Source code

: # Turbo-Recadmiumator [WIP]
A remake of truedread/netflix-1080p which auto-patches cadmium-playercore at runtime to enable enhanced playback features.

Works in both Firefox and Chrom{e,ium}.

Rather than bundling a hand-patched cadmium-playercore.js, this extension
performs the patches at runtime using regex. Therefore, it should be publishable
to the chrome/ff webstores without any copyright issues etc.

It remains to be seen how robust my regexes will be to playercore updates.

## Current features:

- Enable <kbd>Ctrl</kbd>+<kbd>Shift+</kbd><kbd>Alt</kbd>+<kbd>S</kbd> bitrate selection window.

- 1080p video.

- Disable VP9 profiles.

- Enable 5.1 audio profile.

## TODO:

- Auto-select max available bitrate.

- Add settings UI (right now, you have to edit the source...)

· · · · · · ·

• **Task directions**
Take the line containing "Rather than bundling" as the first line and the last line of the data above as the final one. Write out these lines and all between them exactly.

• **Result**
Rather than bundling a hand-patched cadmium-playercore.js, this extension
performs the patches at runtime using regex. Therefore, it should be publishable
to the chrome/ff webstores without any copyright issues etc.

It remains to be seen how robust my regexes will be to playercore updates.

## Current features:

- Enable <kbd>Ctrl</kbd>+<kbd>Shift+</kbd><kbd>Alt</kbd>+<kbd>S</kbd> bitrate selection window.

- 1080p video.

- Disable VP9 profiles.

- Enable 5.1 audio profile.

## TODO:

- Auto-select max available bitrate.

- Add settings UI (right now, you have to edit the source...)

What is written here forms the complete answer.